> _PROBLEM DETAILS_
What you return must match the data exactly, line for line.

[Collected data entries]
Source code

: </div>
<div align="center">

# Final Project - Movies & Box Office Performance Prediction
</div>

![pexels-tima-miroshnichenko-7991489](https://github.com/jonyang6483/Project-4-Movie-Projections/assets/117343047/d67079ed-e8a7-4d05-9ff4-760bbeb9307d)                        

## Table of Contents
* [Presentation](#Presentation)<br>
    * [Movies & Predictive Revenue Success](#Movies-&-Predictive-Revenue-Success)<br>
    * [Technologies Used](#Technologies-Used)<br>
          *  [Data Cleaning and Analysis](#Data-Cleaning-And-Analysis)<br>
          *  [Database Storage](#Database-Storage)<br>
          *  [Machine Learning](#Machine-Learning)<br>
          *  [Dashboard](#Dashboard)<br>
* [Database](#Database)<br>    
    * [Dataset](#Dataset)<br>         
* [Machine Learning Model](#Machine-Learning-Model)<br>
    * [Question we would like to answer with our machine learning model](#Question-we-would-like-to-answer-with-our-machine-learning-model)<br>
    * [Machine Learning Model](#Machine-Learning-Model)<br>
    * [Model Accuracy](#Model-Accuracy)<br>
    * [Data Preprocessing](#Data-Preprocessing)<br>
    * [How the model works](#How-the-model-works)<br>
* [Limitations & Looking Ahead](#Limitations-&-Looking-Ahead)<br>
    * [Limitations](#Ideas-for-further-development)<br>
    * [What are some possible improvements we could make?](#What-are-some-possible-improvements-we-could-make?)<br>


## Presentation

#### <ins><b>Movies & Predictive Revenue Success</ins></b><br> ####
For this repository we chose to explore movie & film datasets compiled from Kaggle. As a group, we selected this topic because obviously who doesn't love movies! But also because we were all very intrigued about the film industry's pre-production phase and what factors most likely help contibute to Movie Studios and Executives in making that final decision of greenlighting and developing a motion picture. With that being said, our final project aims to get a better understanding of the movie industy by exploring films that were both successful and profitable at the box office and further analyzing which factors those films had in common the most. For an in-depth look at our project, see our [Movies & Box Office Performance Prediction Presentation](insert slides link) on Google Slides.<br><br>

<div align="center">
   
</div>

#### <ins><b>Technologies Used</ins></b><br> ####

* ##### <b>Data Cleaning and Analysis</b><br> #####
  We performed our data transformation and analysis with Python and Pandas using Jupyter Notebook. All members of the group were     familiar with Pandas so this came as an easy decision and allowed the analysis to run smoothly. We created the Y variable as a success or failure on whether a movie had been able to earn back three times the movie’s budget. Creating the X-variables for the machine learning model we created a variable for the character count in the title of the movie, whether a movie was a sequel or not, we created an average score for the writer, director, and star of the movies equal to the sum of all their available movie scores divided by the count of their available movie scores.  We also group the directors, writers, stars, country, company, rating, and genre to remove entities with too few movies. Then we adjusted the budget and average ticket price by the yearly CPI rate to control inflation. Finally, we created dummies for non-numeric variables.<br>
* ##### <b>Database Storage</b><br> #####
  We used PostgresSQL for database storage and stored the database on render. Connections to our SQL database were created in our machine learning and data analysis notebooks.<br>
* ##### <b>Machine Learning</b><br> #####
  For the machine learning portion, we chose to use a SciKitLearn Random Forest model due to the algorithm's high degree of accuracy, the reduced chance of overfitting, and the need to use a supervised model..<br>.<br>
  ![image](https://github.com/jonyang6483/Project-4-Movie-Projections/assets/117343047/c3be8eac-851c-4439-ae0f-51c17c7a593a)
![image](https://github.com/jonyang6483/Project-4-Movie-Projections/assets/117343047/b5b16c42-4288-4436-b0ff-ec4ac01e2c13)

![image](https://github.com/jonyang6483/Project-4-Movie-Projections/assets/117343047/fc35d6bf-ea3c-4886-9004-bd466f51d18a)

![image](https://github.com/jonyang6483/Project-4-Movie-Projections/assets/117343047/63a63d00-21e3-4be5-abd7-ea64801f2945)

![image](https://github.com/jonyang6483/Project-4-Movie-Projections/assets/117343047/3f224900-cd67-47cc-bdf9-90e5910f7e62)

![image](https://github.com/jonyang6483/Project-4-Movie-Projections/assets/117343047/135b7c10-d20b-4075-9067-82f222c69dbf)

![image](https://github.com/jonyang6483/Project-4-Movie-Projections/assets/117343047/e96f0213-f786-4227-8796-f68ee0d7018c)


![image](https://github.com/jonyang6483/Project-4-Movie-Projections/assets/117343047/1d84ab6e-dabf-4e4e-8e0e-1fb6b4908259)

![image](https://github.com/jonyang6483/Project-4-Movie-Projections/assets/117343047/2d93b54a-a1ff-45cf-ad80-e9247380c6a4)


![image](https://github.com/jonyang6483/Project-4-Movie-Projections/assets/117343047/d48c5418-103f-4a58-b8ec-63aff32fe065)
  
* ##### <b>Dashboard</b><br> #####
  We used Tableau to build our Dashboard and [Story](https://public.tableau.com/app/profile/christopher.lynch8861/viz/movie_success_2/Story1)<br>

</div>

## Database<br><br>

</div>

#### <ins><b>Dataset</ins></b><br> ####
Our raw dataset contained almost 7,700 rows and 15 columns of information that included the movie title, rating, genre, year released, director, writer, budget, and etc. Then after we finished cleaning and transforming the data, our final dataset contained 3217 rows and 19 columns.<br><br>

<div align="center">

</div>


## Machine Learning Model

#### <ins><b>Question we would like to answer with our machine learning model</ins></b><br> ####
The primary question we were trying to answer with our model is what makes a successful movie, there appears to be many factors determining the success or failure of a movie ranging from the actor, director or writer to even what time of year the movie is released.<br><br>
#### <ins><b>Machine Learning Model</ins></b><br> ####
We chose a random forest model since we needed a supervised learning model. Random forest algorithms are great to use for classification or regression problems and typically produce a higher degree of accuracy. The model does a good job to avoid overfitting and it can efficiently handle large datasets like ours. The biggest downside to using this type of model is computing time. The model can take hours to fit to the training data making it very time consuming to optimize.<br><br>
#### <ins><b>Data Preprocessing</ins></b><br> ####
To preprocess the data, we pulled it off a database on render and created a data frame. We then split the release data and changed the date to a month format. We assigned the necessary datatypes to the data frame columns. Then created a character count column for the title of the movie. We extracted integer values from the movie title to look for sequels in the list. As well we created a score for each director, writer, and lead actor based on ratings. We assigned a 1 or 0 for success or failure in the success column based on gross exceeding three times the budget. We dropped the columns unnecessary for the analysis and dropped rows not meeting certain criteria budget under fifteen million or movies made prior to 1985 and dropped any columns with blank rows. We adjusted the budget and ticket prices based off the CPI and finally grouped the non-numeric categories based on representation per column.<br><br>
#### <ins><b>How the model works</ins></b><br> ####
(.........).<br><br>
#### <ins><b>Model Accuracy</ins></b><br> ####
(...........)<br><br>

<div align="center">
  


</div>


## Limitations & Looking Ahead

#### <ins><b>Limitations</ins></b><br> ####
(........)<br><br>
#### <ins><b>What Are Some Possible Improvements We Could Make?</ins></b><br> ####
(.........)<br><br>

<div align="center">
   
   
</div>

> _RESULT OF THE TASK_
Source code

: </div>
<div align="center">

# Final Project - Movies & Box Office Performance Prediction
</div>

![pexels-tima-miroshnichenko-7991489](https://github.com/jonyang6483/Project-4-Movie-Projections/assets/117343047/d67079ed-e8a7-4d05-9ff4-760bbeb9307d)                        

## Table of Contents
* [Presentation](#Presentation)<br>
    * [Movies & Predictive Revenue Success](#Movies-&-Predictive-Revenue-Success)<br>
    * [Technologies Used](#Technologies-Used)<br>
          *  [Data Cleaning and Analysis](#Data-Cleaning-And-Analysis)<br>
          *  [Database Storage](#Database-Storage)<br>
          *  [Machine Learning](#Machine-Learning)<br>
          *  [Dashboard](#Dashboard)<br>
* [Database](#Database)<br>    
    * [Dataset](#Dataset)<br>         
* [Machine Learning Model](#Machine-Learning-Model)<br>
    * [Question we would like to answer with our machine learning model](#Question-we-would-like-to-answer-with-our-machine-learning-model)<br>
    * [Machine Learning Model](#Machine-Learning-Model)<br>
    * [Model Accuracy](#Model-Accuracy)<br>
    * [Data Preprocessing](#Data-Preprocessing)<br>
    * [How the model works](#How-the-model-works)<br>
* [Limitations & Looking Ahead](#Limitations-&-Looking-Ahead)<br>
    * [Limitations](#Ideas-for-further-development)<br>
    * [What are some possible improvements we could make?](#What-are-some-possible-improvements-we-could-make?)<br>


## Presentation

#### <ins><b>Movies & Predictive Revenue Success</ins></b><br> ####
For this repository we chose to explore movie & film datasets compiled from Kaggle. As a group, we selected this topic because obviously who doesn't love movies! But also because we were all very intrigued about the film industry's pre-production phase and what factors most likely help contibute to Movie Studios and Executives in making that final decision of greenlighting and developing a motion picture. With that being said, our final project aims to get a better understanding of the movie industy by exploring films that were both successful and profitable at the box office and further analyzing which factors those films had in common the most. For an in-depth look at our project, see our [Movies & Box Office Performance Prediction Presentation](insert slides link) on Google Slides.<br><br>

<div align="center">
   
</div>

#### <ins><b>Technologies Used</ins></b><br> ####

* ##### <b>Data Cleaning and Analysis</b><br> #####
  We performed our data transformation and analysis with Python and Pandas using Jupyter Notebook. All members of the group were     familiar with Pandas so this came as an easy decision and allowed the analysis to run smoothly. We created the Y variable as a success or failure on whether a movie had been able to earn back three times the movie’s budget. Creating the X-variables for the machine learning model we created a variable for the character count in the title of the movie, whether a movie was a sequel or not, we created an average score for the writer, director, and star of the movies equal to the sum of all their available movie scores divided by the count of their available movie scores.  We also group the directors, writers, stars, country, company, rating, and genre to remove entities with too few movies. Then we adjusted the budget and average ticket price by the yearly CPI rate to control inflation. Finally, we created dummies for non-numeric variables.<br>
* ##### <b>Database Storage</b><br> #####
  We used PostgresSQL for database storage and stored the database on render. Connections to our SQL database were created in our machine learning and data analysis notebooks.<br>
* ##### <b>Machine Learning</b><br> #####
  For the machine learning portion, we chose to use a SciKitLearn Random Forest model due to the algorithm's high degree of accuracy, the reduced chance of overfitting, and the need to use a supervised model..<br>.<br>
  ![image](https://github.com/jonyang6483/Project-4-Movie-Projections/assets/117343047/c3be8eac-851c-4439-ae0f-51c17c7a593a)
![image](https://github.com/jonyang6483/Project-4-Movie-Projections/assets/117343047/b5b16c42-4288-4436-b0ff-ec4ac01e2c13)

![image](https://github.com/jonyang6483/Project-4-Movie-Projections/assets/117343047/fc35d6bf-ea3c-4886-9004-bd466f51d18a)

![image](https://github.com/jonyang6483/Project-4-Movie-Projections/assets/117343047/63a63d00-21e3-4be5-abd7-ea64801f2945)

![image](https://github.com/jonyang6483/Project-4-Movie-Projections/assets/117343047/3f224900-cd67-47cc-bdf9-90e5910f7e62)

![image](https://github.com/jonyang6483/Project-4-Movie-Projections/assets/117343047/135b7c10-d20b-4075-9067-82f222c69dbf)

![image](https://github.com/jonyang6483/Project-4-Movie-Projections/assets/117343047/e96f0213-f786-4227-8796-f68ee0d7018c)


![image](https://github.com/jonyang6483/Project-4-Movie-Projections/assets/117343047/1d84ab6e-dabf-4e4e-8e0e-1fb6b4908259)

![image](https://github.com/jonyang6483/Project-4-Movie-Projections/assets/117343047/2d93b54a-a1ff-45cf-ad80-e9247380c6a4)


![image](https://github.com/jonyang6483/Project-4-Movie-Projections/assets/117343047/d48c5418-103f-4a58-b8ec-63aff32fe065)
  
* ##### <b>Dashboard</b><br> #####
  We used Tableau to build our Dashboard and [Story](https://public.tableau.com/app/profile/christopher.lynch8861/viz/movie_success_2/Story1)<br>

</div>

## Database<br><br>

</div>

#### <ins><b>Dataset</ins></b><br> ####
Our raw dataset contained almost 7,700 rows and 15 columns of information that included the movie title, rating, genre, year released, director, writer, budget, and etc. Then after we finished cleaning and transforming the data, our final dataset contained 3217 rows and 19 columns.<br><br>

<div align="center">

</div>


## Machine Learning Model

#### <ins><b>Question we would like to answer with our machine learning model</ins></b><br> ####
The primary question we were trying to answer with our model is what makes a successful movie, there appears to be many factors determining the success or failure of a movie ranging from the actor, director or writer to even what time of year the movie is released.<br><br>
#### <ins><b>Machine Learning Model</ins></b><br> ####
We chose a random forest model since we needed a supervised learning model. Random forest algorithms are great to use for classification or regression problems and typically produce a higher degree of accuracy. The model does a good job to avoid overfitting and it can efficiently handle large datasets like ours. The biggest downside to using this type of model is computing time. The model can take hours to fit to the training data making it very time consuming to optimize.<br><br>
#### <ins><b>Data Preprocessing</ins></b><br> ####
To preprocess the data, we pulled it off a database on render and created a data frame. We then split the release data and changed the date to a month format. We assigned the necessary datatypes to the data frame columns. Then created a character count column for the title of the movie. We extracted integer values from the movie title to look for sequels in the list. As well we created a score for each director, writer, and lead actor based on ratings. We assigned a 1 or 0 for success or failure in the success column based on gross exceeding three times the budget. We dropped the columns unnecessary for the analysis and dropped rows not meeting certain criteria budget under fifteen million or movies made prior to 1985 and dropped any columns with blank rows. We adjusted the budget and ticket prices based off the CPI and finally grouped the non-numeric categories based on representation per column.<br><br>
#### <ins><b>How the model works</ins></b><br> ####
(.........).<br><br>
#### <ins><b>Model Accuracy</ins></b><br> ####
(...........)<br><br>

<div align="center">
  


</div>


## Limitations & Looking Ahead

#### <ins><b>Limitations</ins></b><br> ####
(........)<br><br>
#### <ins><b>What Are Some Possible Improvements We Could Make?</ins></b><br> ####
(.........)<br><br>

<div align="center">
   
   
</div>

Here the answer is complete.